The paper also reports an FPGA realization of LST-1 on a Xilinx Zybo Z7 (XC7Z010) using Vivado 2023.2 and PYNQ. With 12-bit fixed-point weights (Q5.7), the implementation requires 6 473 LUTs (36.8 %), 680 FFs (1.9 %) and 29 RAMB18 (24.2 %), with no accuracy loss relative to the floating-point model.

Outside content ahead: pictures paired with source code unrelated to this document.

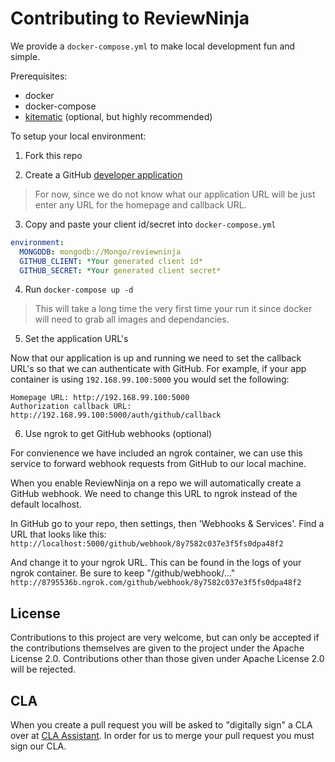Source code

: # Contributing to ReviewNinja

We provide a `docker-compose.yml` to make local development fun and simple.

Prerequisites:
- docker
- docker-compose
- [kitematic](https://kitematic.com) (optional, but highly recommended)

To setup your local environment:

1) Fork this repo

2) Create a GitHub [developer application](https://github.com/settings/applications/new)

> For now, since we do not know what our application URL will be just enter
> any URL for the homepage and callback URL.

3) Copy and paste your client id/secret into `docker-compose.yml`

```yml
environment:
  MONGODB: mongodb://Mongo/reviewninja
  GITHUB_CLIENT: *Your generated client id*
  GITHUB_SECRET: *Your generated client secret*
```

4) Run `docker-compose up -d`

> This will take a long time the very first time your run it since docker will
> need to grab all images and dependancies.

5) Set the application URL's

Now that our application is up and running we need to set the callback URL's
so that we can authenticate with GitHub. For example, if your app container
is using `192.168.99.100:5000` you would set the following:

```
Homepage URL: http://192.168.99.100:5000
Authorization callback URL: http://192.168.99.100:5000/auth/github/callback
```

6) Use ngrok to get GitHub webhooks (optional)

For convienence we have included an ngrok container, we can use this service
to forward webhook requests from GitHub to our local machine.

When you enable ReviewNinja on a repo we will automatically create a GitHub
webhook. We need to change this URL to ngrok instead of the default localhost.

In GitHub go to your repo, then settings, then 'Webhooks & Services'. Find
a URL that looks like this:
```http://localhost:5000/github/webhook/8y7582c037e3f5fs0dpa48f2```

And change it to your ngrok URL. This can be found in the logs of your ngrok 
container. Be sure to keep "/github/webhook/..."
```http://8795536b.ngrok.com/github/webhook/8y7582c037e3f5fs0dpa48f2```


## License

Contributions to this project are very welcome, but can only be accepted if 
the contributions themselves are given to the project under the Apache License 
2.0. Contributions other than those given under Apache License 2.0 will be 
rejected.

## CLA

When you create a pull request you will be asked to "digitally sign" a CLA
over at [CLA Assistant](https://cla-assistant.io/). In order for us to merge
your pull request you must sign our CLA.
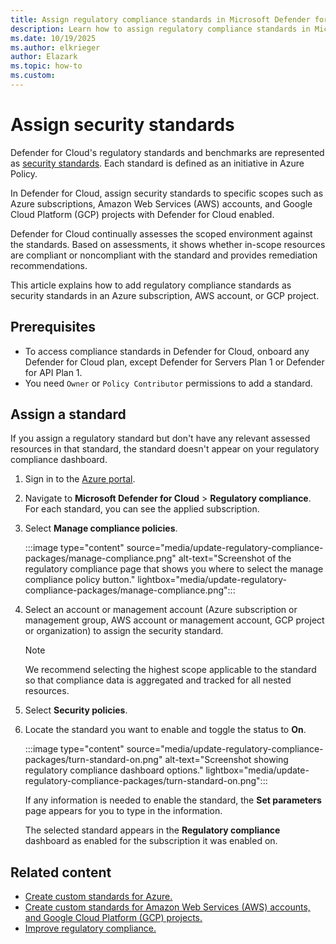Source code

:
 ```yaml
---
title: Assign regulatory compliance standards in Microsoft Defender for Cloud
description: Learn how to assign regulatory compliance standards in Microsoft Defender for Cloud.
ms.date: 10/19/2025
ms.author: elkrieger
author: Elazark
ms.topic: how-to
ms.custom:
---
```


# Assign security standards

Defender for Cloud's regulatory standards and benchmarks are represented as [security standards](security-policy-concept.md). Each standard is defined as an initiative in Azure Policy.

In Defender for Cloud, assign security standards to specific scopes such as Azure subscriptions, Amazon Web Services (AWS) accounts, and Google Cloud Platform (GCP) projects with Defender for Cloud enabled.

Defender for Cloud continually assesses the scoped environment against the standards. Based on assessments, it shows whether in-scope resources are compliant or noncompliant with the standard and provides remediation recommendations.

This article explains how to add regulatory compliance standards as security standards in an Azure subscription, AWS account, or GCP project.

## Prerequisites

-   To access compliance standards in Defender for Cloud, onboard any Defender for Cloud plan, except Defender for Servers Plan 1 or Defender for API Plan 1.
-   You need `Owner` or `Policy Contributor` permissions to add a standard.

## Assign a standard

If you assign a regulatory standard but don't have any relevant assessed resources in that standard, the standard doesn't appear on your regulatory compliance dashboard.

1.  Sign in to the [Azure portal](https://portal.azure.com/).
1.  Navigate to **Microsoft Defender for Cloud** > **Regulatory compliance**. For each standard, you can see the applied subscription.
1.  Select **Manage compliance policies**.

    :::image type="content" source="media/update-regulatory-compliance-packages/manage-compliance.png" alt-text="Screenshot of the regulatory compliance page that shows you where to select the manage compliance policy button." lightbox="media/update-regulatory-compliance-packages/manage-compliance.png":::

1.  Select an account or management account (Azure subscription or management group, AWS account or management account, GCP project or organization) to assign the security standard.

    > [!NOTE]
    > We recommend selecting the highest scope applicable to the standard so that compliance data is aggregated and tracked for all nested resources.

1.  Select **Security policies**.
1.  Locate the standard you want to enable and toggle the status to **On**.

    :::image type="content" source="media/update-regulatory-compliance-packages/turn-standard-on.png" alt-text="Screenshot showing regulatory compliance dashboard options." lightbox="media/update-regulatory-compliance-packages/turn-standard-on.png":::

    If any information is needed to enable the standard, the **Set parameters** page appears for you to type in the information.

    The selected standard appears in the **Regulatory compliance** dashboard as enabled for the subscription it was enabled on.

## Related content

-   [Create custom standards for Azure.](custom-security-policies.md)
-   [Create custom standards for Amazon Web Services (AWS) accounts, and Google Cloud Platform (GCP) projects.](create-custom-recommendations.md)
-   [Improve regulatory compliance.](regulatory-compliance-dashboard.md)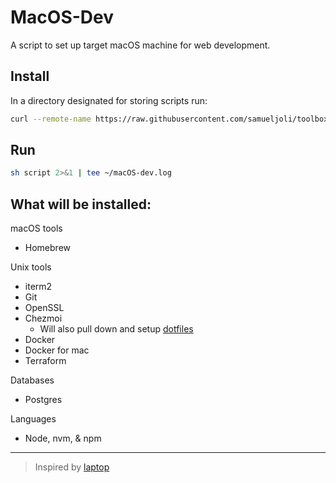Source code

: # MacOS-Dev
A script to set up target macOS machine for web development.


## Install
In a directory designated for storing scripts run:

```bash
curl --remote-name https://raw.githubusercontent.com/samueljoli/toolbox/main/scripts/macOS-dev/script
```

## Run
```bash
sh script 2>&1 | tee ~/macOS-dev.log
```

## What will be installed:
macOS tools
+ Homebrew

Unix tools
+ iterm2
+ Git
+ OpenSSL
+ Chezmoi
    - Will also pull down and setup [dotfiles](https://github.com/Samueljoli/dotfiles)
+ Docker
+ Docker for mac
+ Terraform

Databases
+ Postgres

Languages
+ Node, nvm, & npm

--------- 

> Inspired by [laptop](https://github.com/thoughtbot/laptop)
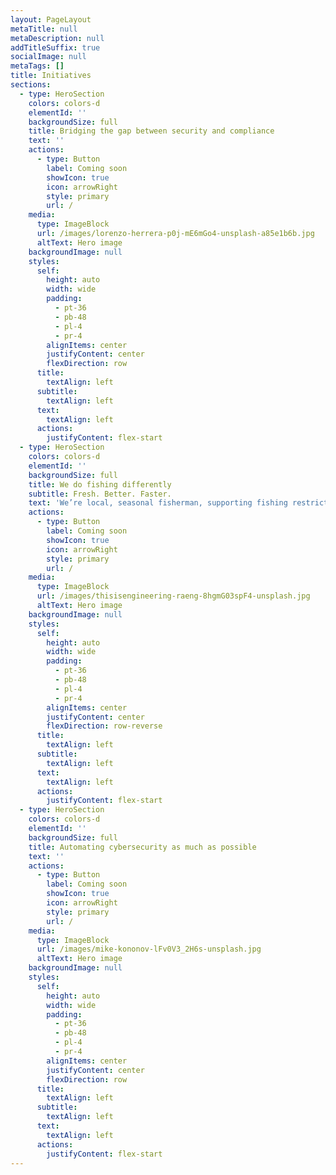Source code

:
 ```yaml
---
layout: PageLayout
metaTitle: null
metaDescription: null
addTitleSuffix: true
socialImage: null
metaTags: []
title: Initiatives
sections:
  - type: HeroSection
    colors: colors-d
    elementId: ''
    backgroundSize: full
    title: Bridging the gap between security and compliance
    text: ''
    actions:
      - type: Button
        label: Coming soon
        showIcon: true
        icon: arrowRight
        style: primary
        url: /
    media:
      type: ImageBlock
      url: /images/lorenzo-herrera-p0j-mE6mGo4-unsplash-a85e1b6b.jpg
      altText: Hero image
    backgroundImage: null
    styles:
      self:
        height: auto
        width: wide
        padding:
          - pt-36
          - pb-48
          - pl-4
          - pr-4
        alignItems: center
        justifyContent: center
        flexDirection: row
      title:
        textAlign: left
      subtitle:
        textAlign: left
      text:
        textAlign: left
      actions:
        justifyContent: flex-start
  - type: HeroSection
    colors: colors-d
    elementId: ''
    backgroundSize: full
    title: We do fishing differently
    subtitle: Fresh. Better. Faster.
    text: 'We’re local, seasonal fisherman, supporting fishing restrictions.'
    actions:
      - type: Button
        label: Coming soon
        showIcon: true
        icon: arrowRight
        style: primary
        url: /
    media:
      type: ImageBlock
      url: /images/thisisengineering-raeng-8hgmG03spF4-unsplash.jpg
      altText: Hero image
    backgroundImage: null
    styles:
      self:
        height: auto
        width: wide
        padding:
          - pt-36
          - pb-48
          - pl-4
          - pr-4
        alignItems: center
        justifyContent: center
        flexDirection: row-reverse
      title:
        textAlign: left
      subtitle:
        textAlign: left
      text:
        textAlign: left
      actions:
        justifyContent: flex-start
  - type: HeroSection
    colors: colors-d
    elementId: ''
    backgroundSize: full
    title: Automating cybersecurity as much as possible
    text: ''
    actions:
      - type: Button
        label: Coming soon
        showIcon: true
        icon: arrowRight
        style: primary
        url: /
    media:
      type: ImageBlock
      url: /images/mike-kononov-lFv0V3_2H6s-unsplash.jpg
      altText: Hero image
    backgroundImage: null
    styles:
      self:
        height: auto
        width: wide
        padding:
          - pt-36
          - pb-48
          - pl-4
          - pr-4
        alignItems: center
        justifyContent: center
        flexDirection: row
      title:
        textAlign: left
      subtitle:
        textAlign: left
      text:
        textAlign: left
      actions:
        justifyContent: flex-start
---
```

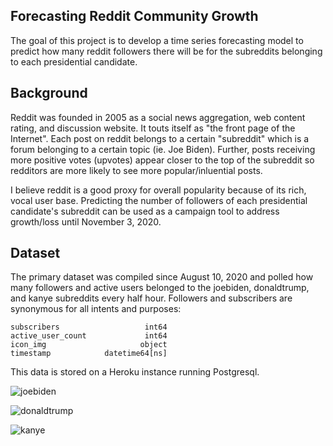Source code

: ## Forecasting Reddit Community Growth 

The goal of this project is to develop a time series forecasting model to predict how many reddit followers there will be for the subreddits belonging to each presidential candidate.

## Background

Reddit was founded in 2005 as a social news aggregation, web content rating, and discussion website. It touts itself as "the front page of the Internet". Each post on reddit belongs to a certain "subreddit" which is  a forum belonging to a certain topic (ie. Joe Biden). Further, posts receiving more positive votes (upvotes) appear closer to the top of the subreddit so redditors are more likely to see more popular/inluential posts.

I believe reddit is a good proxy for overall popularity because of its rich, vocal user base. Predicting the number of followers of each presidential candidate's subreddit can be used as a campaign tool to address growth/loss until November 3, 2020.

## Dataset

The primary dataset was compiled since August 10, 2020 and polled how many followers and active users belonged to the joebiden, donaldtrump, and kanye subreddits every half hour. Followers and subscribers are synonymous for all intents and purposes:

```
subscribers                   int64
active_user_count             int64
icon_img                     object
timestamp            datetime64[ns]
```

This data is stored on a Heroku instance running Postgresql.

![joebiden](https://github.com/kenyo/final-project/tree/master/images/joebiden_df.png)

![donaldtrump](https://github.com/kenyo/final-project/tree/master/images/donaldtrump_df.png)

![kanye](https://github.com/kenyo/final-project/tree/master/images/kanye_df.png)



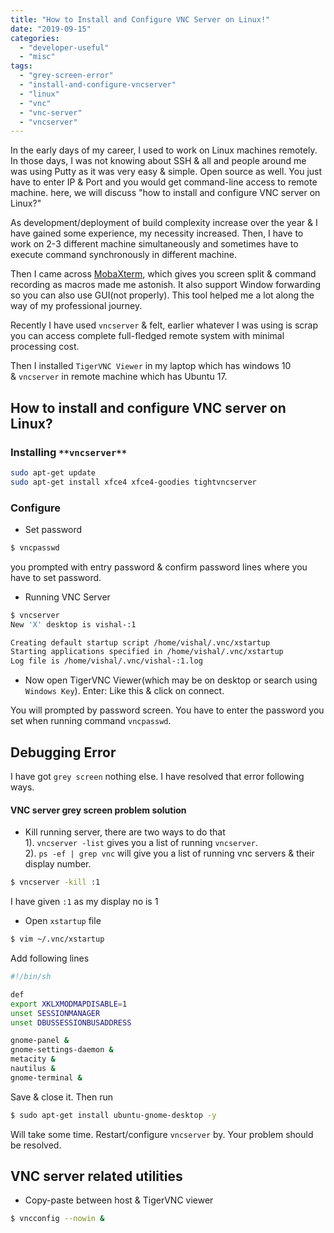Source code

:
 ```yaml
---
title: "How to Install and Configure VNC Server on Linux!"
date: "2019-09-15"
categories: 
  - "developer-useful"
  - "misc"
tags: 
  - "grey-screen-error"
  - "install-and-configure-vncserver"
  - "linux"
  - "vnc"
  - "vnc-server"
  - "vncserver"
---
```


In the early days of my career, I used to work on Linux machines remotely. In those days, I was not knowing about SSH & all and people around me was using Putty as it was very easy & simple. Open source as well. You just have to enter IP & Port and you would get command-line access to remote machine. here, we will discuss "how to install and configure VNC server on Linux?"

As development/deployment of build complexity increase over the year & I have gained some experience, my necessity increased. Then, I have to work on 2-3 different machine simultaneously and sometimes have to execute command synchronously in different machine.

Then I came across [MobaXterm](https://mobaxterm.mobatek.net/), which gives you screen split & command recording as macros made me astonish. It also support Window forwarding so you can also use GUI(not properly). This tool helped me a lot along the way of my professional journey.

Recently I have used `vncserver` & felt, earlier whatever I was using is scrap you can access complete full-fledged remote system with minimal processing cost.

Then I installed `TigerVNC Viewer` in my laptop which has windows 10 & `vncserver` in remote machine which has Ubuntu 17.

## How to install and configure VNC server on Linux?

### **Installing** `**vncserver**`

```bash
sudo apt-get update
sudo apt-get install xfce4 xfce4-goodies tightvncserver
```

### **Configure**

- Set password

```bash
$ vncpasswd
```

you prompted with entry password & confirm password lines where you have to set password.

- Running VNC Server

```bash
$ vncserver
New 'X' desktop is vishal-:1

Creating default startup script /home/vishal/.vnc/xstartup
Starting applications specified in /home/vishal/.vnc/xstartup
Log file is /home/vishal/.vnc/vishal-:1.log
```

- Now open TigerVNC Viewer(which may be on desktop or search using `Windows Key`). Enter: Like this & click on connect.

You will prompted by password screen. You have to enter the password you set when running command `vncpasswd`.

## **Debugging Error**

I have got `grey screen` nothing else. I have resolved that error following ways.

#### **VNC server grey screen problem solution**

- Kill running server, there are two ways to do that  
    1). `vncserver -list` gives you a list of running `vncserver`.  
    2). `ps -ef | grep vnc` will give you a list of running vnc servers & their display number.

```bash
$ vncserver -kill :1
```

I have given `:1` as my display no is 1

- Open `xstartup` file

```bash
$ vim ~/.vnc/xstartup
```

Add following lines

```bash
#!/bin/sh

def
export XKLXMODMAPDISABLE=1
unset SESSIONMANAGER
unset DBUSSESSIONBUSADDRESS

gnome-panel &
gnome-settings-daemon &
metacity &
nautilus &
gnome-terminal &
```

Save & close it. Then run

```bash
$ sudo apt-get install ubuntu-gnome-desktop -y
```

Will take some time. Restart/configure `vncserver` by. Your problem should be resolved.

## **VNC server related utilities**

- Copy-paste between host & TigerVNC viewer

```bash
$ vncconfig --nowin &
```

The HDL sources are maintained in a separate repository and are not included here.

Citation

If you use this code or build on the LST layer, please cite:

@inproceedings{Vashkevich2025LST,
  author    = {Vashkevich, Maxim and Krivalcevich, Egor},
  title     = {Compact and Efficient Neural Networks for Image Recognition
               Based on Learned {2D} Separable Transform},
  booktitle = {Proc. 27th International Conference on Digital Signal Processing
               and its Applications (DSPA)},
  year      = {2025},
  pages     = {1--6},
  doi       = {10.1109/DSPA64310.2025.10977914}
}

Conference slides (in Russian) are available in pdf/DSPA2025_vm_ke.pdf.

Authors

• Maxim Vashkevich — vashkevich@bsuir.by
• Egor Krivalcevich — krivalcevi4.egor@gmail.com

Department of Computer Engineering, Belarusian State University of Informatics and Radioelectronics (BSUIR), Minsk, Belarus.

The authors thank the Engineering Center YADRO (HTP resident) for providing equipment for the experiments within the joint educational laboratory with BSUIR.

License

This project is licensed under the GNU General Public License v3.0 — see LICENSE for details.